_Source texts of formatted documents:_
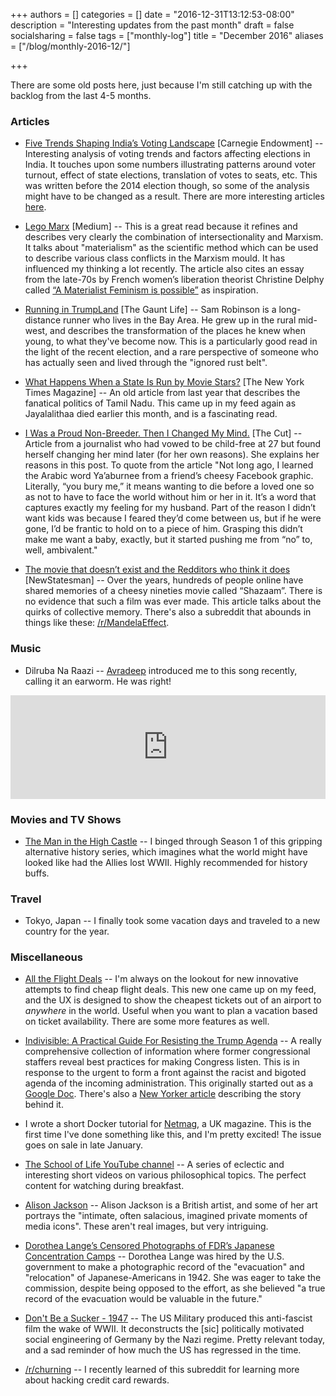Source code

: +++
authors = []
categories = []
date = "2016-12-31T13:12:53-08:00"
description = "Interesting updates from the past month"
draft = false
socialsharing = false
tags = ["monthly-log"]
title = "December 2016"
aliases = ["/blog/monthly-2016-12/"]

+++

There are some old posts here, just because I'm still catching up with the backlog
from the last 4-5 months.

### Articles

- [Five Trends Shaping India’s Voting Landscape](http://carnegieendowment.org/2013/09/10/five-trends-shaping-india-s-voting-landscape-pub-52870) [Carnegie Endowment] -- Interesting analysis of voting trends and factors affecting elections in India. It touches upon some numbers illustrating patterns around voter turnout, effect of state elections, translation of votes to seats, etc. This was written before the 2014 election though, so some of the analysis might have to be changed as a result. There are more interesting articles [here](http://carnegieendowment.org/specialprojects/IndiaDecides2014/).

- [Lego Marx](https://medium.com/@BigMeanInternet/lego-marx-de65004b8678#.ex51oew2g) [Medium] -- This is a great read because it refines and describes very clearly the combination of intersectionality and Marxism. It talks about "materialism" as the scientific method which can be used to describe various class conflicts in the Marxism mould. It has influenced my thinking a lot recently. The article also cites an essay from the late-70s by French women’s liberation theorist Christine Delphy called [“A Materialist Feminism is possible”](http://www.feministes-radicales.org/wp-content/uploads/2010/11/christine-delphy-a-materialist-feminism-is-possible.pdf) as inspiration.

- [Running in TrumpLand](http://thegauntlife.blogspot.com/2016/12/running-in-trumpland.html) [The Gaunt Life] -- Sam Robinson is a long-distance runner who lives in the Bay Area. He grew up in the rural mid-west, and describes the transformation of the places he knew when young, to what they've become now. This is a particularly good read in the light of the recent election, and a rare perspective of someone who has actually seen and lived through the "ignored rust belt".


- [What Happens When a State Is Run by Movie Stars?](http://www.nytimes.com/2015/07/05/magazine/what-happens-when-a-state-is-run-by-movie-stars.html) [The New York Times Magazine] -- An old article from last year that describes the fanatical politics of Tamil Nadu. This came up in my feed again as Jayalalithaa died earlier this month, and is a fascinating read.

- [I Was a Proud Non-Breeder. Then I Changed My Mind.](http://nymag.com/thecut/2015/05/i-was-a-proud-non-breeder-i-changed-my-mind.html) [The Cut] -- Article from a journalist who had vowed to be child-free at 27 but found herself changing her mind later (for her own reasons). She explains her reasons in this post. To quote from the article "Not long ago, I learned the Arabic word Ya’aburnee from a friend’s cheesy Facebook graphic. Literally, “you bury me,” it means wanting to die before a loved one so as not to have to face the world without him or her in it. It’s a word that captures exactly my feeling for my husband. Part of the reason I didn’t want kids was because I feared they’d come between us, but if he were gone, I’d be frantic to hold on to a piece of him. Grasping this didn’t make me want a baby, exactly, but it started pushing me from “no” to, well, ambivalent."

- [The movie that doesn’t exist and the Redditors who think it does](http://www.newstatesman.com/science-tech/internet/2016/12/movie-doesn-t-exist-and-redditors-who-think-it-does) [NewStatesman] -- Over the years, hundreds of people online have shared memories of a cheesy nineties movie called “Shazaam”. There is no evidence that such a film was ever made. This article talks about the quirks of collective memory. There's also a subreddit that abounds in things like these: [/r/MandelaEffect](https://www.reddit.com/r/MandelaEffect/).

### Music

- Dilruba Na Raazi -- [Avradeep](https://www.facebook.com/avradeep.bhowmik/) introduced me to this song recently, calling it an earworm. He was right!

<iframe width="100%" height="166" scrolling="no" frameborder="no" src="https://w.soundcloud.com/player/?url=https%3A//api.soundcloud.com/tracks/279982238&amp;color=ff5500&amp;auto_play=false&amp;hide_related=false&amp;show_comments=true&amp;show_user=true&amp;show_reposts=false"></iframe>

### Movies and TV Shows

- [The Man in the High Castle](http://www.imdb.com/title/tt1740299/) -- I binged through Season 1 of this gripping alternative history series, which imagines what the world might have looked like had the Allies lost WWII. Highly recommended for history buffs.

### Travel

- Tokyo, Japan -- I finally took some vacation days and traveled to a new country for the year.

### Miscellaneous

- [All the Flight Deals](https://alltheflightdeals.com) -- I'm always on the lookout for new innovative attempts to find cheap flight deals. This new one came up on my feed, and the UX is designed to show the cheapest tickets out of an airport to *anywhere* in the world. Useful when you want to plan a vacation based on ticket availability. There are some more features as well.

- [Indivisible: A Practical Guide For Resisting the Trump Agenda](https://www.indivisibleguide.com/) -- A really comprehensive collection of information where former congressional staffers reveal best practices for making Congress listen. This is in response to the urgent to form a front against the racist and bigoted agenda of the incoming administration. This originally started out as a [Google Doc](https://docs.google.com/document/d/1DzOz3Y6D8g_MNXHNMJYAz1b41_cn535aU5UsN7Lj8X8/mobilebasic). There's also a [New Yorker article](http://www.newyorker.com/news/news-desk/the-crowd-sourced-guide-to-fighting-trumps-agenda) describing the story behind it.

- I wrote a short Docker tutorial for [Netmag](http://www.creativebloq.com/net-magazine), a UK magazine. This is the first time I've done something like this, and I'm pretty excited! The issue goes on sale in late January.

- [The School of Life YouTube channel](https://www.youtube.com/user/schooloflifechannel/videos) -- A series of eclectic and interesting short videos on various philosophical topics. The perfect content for watching during breakfast.

- [Alison Jackson](http://www.alison-jackson.co.uk/) -- Alison Jackson is a British artist, and some of her art portrays the "intimate, often salacious, imagined private moments of media icons". These aren't real images, but very intriguing.

- [Dorothea Lange’s Censored Photographs of FDR’s Japanese Concentration Camps](https://anchoreditions.com/blog/dorothea-lange-censored-photographs) -- Dorothea Lange was hired by the U.S. government to make a photographic record of the "evacuation" and "relocation" of Japanese-Americans in 1942. She was eager to take the commission, despite being opposed to the effort, as she believed "a true record of the evacuation would be valuable in the future."



- [Don't Be a Sucker - 1947](https://www.youtube.com/watch?v=23X14HS4gLk) --  The US Military produced this anti-fascist film the wake of WWII. It deconstructs the [sic] politically motivated social engineering of Germany by the Nazi regime. Pretty relevant today, and a sad reminder of how much the US has regressed in the time.

- [/r/churning](https://www.reddit.com/r/churning/) -- I recently learned of this subreddit for learning more about hacking credit card rewards.

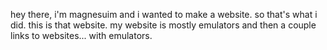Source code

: hey there, i'm magnesuim and i wanted to make a website. so that's what i did. this is that website. my website is mostly emulators and then a couple links to websites... with emulators. 
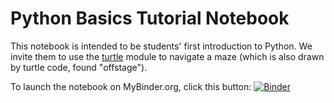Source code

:# Python Basics Tutorial Notebook

This notebook is intended to be students' first introduction to Python. We invite them to use the [turtle](https://docs.python.org/3/library/turtle.html) module to navigate a maze (which is also drawn by turtle code, found "offstage").

To launch the notebook on MyBinder.org, click this button: [![Binder](https://mybinder.org/badge_logo.svg)](https://mybinder.org/v2/gh/phil-light/python-basics/main?urlpath=%2Fdoc%2Ftree%2Fturtle-quest.ipynb)
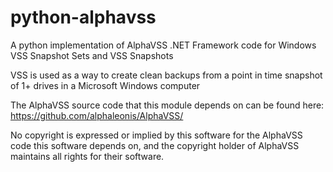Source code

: # python-alphavss
A python implementation of AlphaVSS .NET Framework code for Windows VSS Snapshot Sets and VSS Snapshots

VSS is used as a way to create clean backups from a point in time snapshot of 1+ drives in a Microsoft Windows computer

The AlphaVSS source code that this module depends on can be found here:  https://github.com/alphaleonis/AlphaVSS/

No copyright is expressed or implied by this software for the AlphaVSS code this software depends on, and the copyright holder
of AlphaVSS maintains all rights for their software.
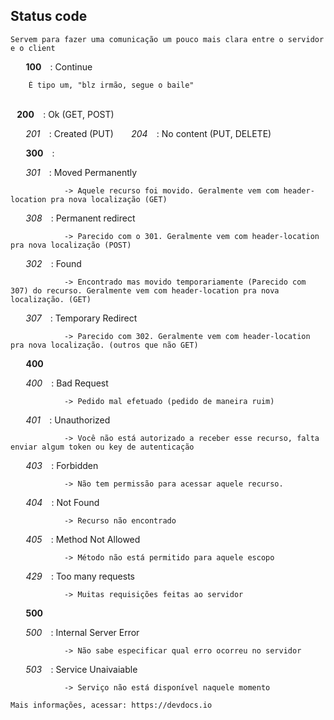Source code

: ## Status code 

    Servem para fazer uma comunicação um pouco mais clara entre o servidor e o client

⠀   **⠀100⠀** : Continue


        É tipo um, "blz irmão, segue o baile"
⠀   
    **⠀200⠀** : Ok (GET, POST)

⠀       *⠀201⠀* : Created (PUT)
⠀       *⠀204⠀* : No content (PUT, DELETE)

⠀   **⠀300⠀** :

⠀       *⠀301⠀* : Moved Permanently
            
                -> Aquele recurso foi movido. Geralmente vem com header-location pra nova localização (GET)

⠀       *⠀308⠀* : Permanent redirect
            
                -> Parecido com o 301. Geralmente vem com header-location pra nova localização (POST)

⠀       *⠀302⠀* : Found
            
                -> Encontrado mas movido temporariamente (Parecido com 307) do recurso. Geralmente vem com header-location pra nova localização. (GET)
            
⠀       *⠀307⠀* : Temporary Redirect

                -> Parecido com 302. Geralmente vem com header-location pra nova localização. (outros que não GET)

⠀   **⠀400⠀**

⠀       *⠀400⠀* : Bad Request
            
                -> Pedido mal efetuado (pedido de maneira ruim)

⠀       *⠀401⠀* : Unauthorized

                -> Você não está autorizado a receber esse recurso, falta enviar algum token ou key de autenticação

⠀       *⠀403⠀* : Forbidden

                -> Não tem permissão para acessar aquele recurso.

⠀       *⠀404⠀* : Not Found

                -> Recurso não encontrado

⠀       *⠀405⠀* : Method Not Allowed

                -> Método não está permitido para aquele escopo

⠀       *⠀429⠀* : Too many requests
            
                -> Muitas requisições feitas ao servidor

⠀   **⠀500⠀**

⠀       *⠀500⠀* : Internal Server Error

                -> Não sabe especificar qual erro ocorreu no servidor 

⠀       *⠀503⠀* : Service Unaivaiable

                -> Serviço não está disponível naquele momento
    
    Mais informações, acessar: https://devdocs.io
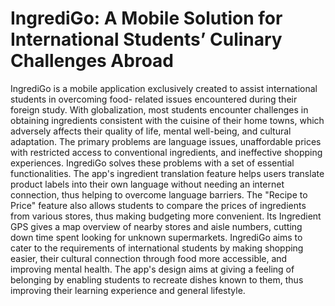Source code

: # IngrediGo: A Mobile Solution for International Students’ Culinary Challenges Abroad

IngrediGo is a mobile application exclusively created to assist international students in overcoming food- related issues encountered during their foreign study. With globalization, most students encounter challenges in obtaining ingredients consistent with the cuisine of their home towns, which adversely affects their quality of life, mental well-being, and cultural adaptation. The primary problems are language issues, unaffordable prices with restricted access to conventional ingredients, and ineffective shopping experiences. IngrediGo solves these problems with a set of essential functionalities. The app's ingredient translation feature helps users translate product labels into their own language without needing an internet connection, thus helping to overcome language barriers. The "Recipe to Price" feature also allows students to compare the prices of ingredients from various stores, thus making budgeting more convenient. Its Ingredient GPS gives a map overview of nearby stores and aisle numbers, cutting down time spent looking for unknown supermarkets. IngrediGo aims to cater to the requirements of international students by making shopping easier, their cultural connection through food more accessible, and improving mental health. The app's design aims at giving a feeling of belonging by enabling students to recreate dishes known to them, thus improving their learning experience and general lifestyle.
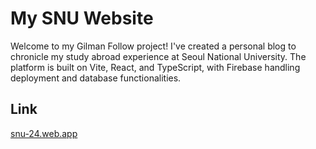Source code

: # My SNU Website

Welcome to my Gilman Follow project! I've created a personal blog to chronicle my study abroad experience at Seoul National University. The platform is built on Vite, React, and TypeScript, with Firebase handling deployment and database functionalities.

## Link

[snu-24.web.app](snu-24.web.app/)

_ABOUT THIS EXERCISE:_
Beginning at the line above with "-> Você não" and finishing at the line with "Method Not Allowed", return each line exactly and return nothing else.

_ANSWER SPACE:_
                -> Você não está autorizado a receber esse recurso, falta enviar algum token ou key de autenticação

⠀       *⠀403⠀* : Forbidden

                -> Não tem permissão para acessar aquele recurso.

⠀       *⠀404⠀* : Not Found

                -> Recurso não encontrado

⠀       *⠀405⠀* : Method Not Allowed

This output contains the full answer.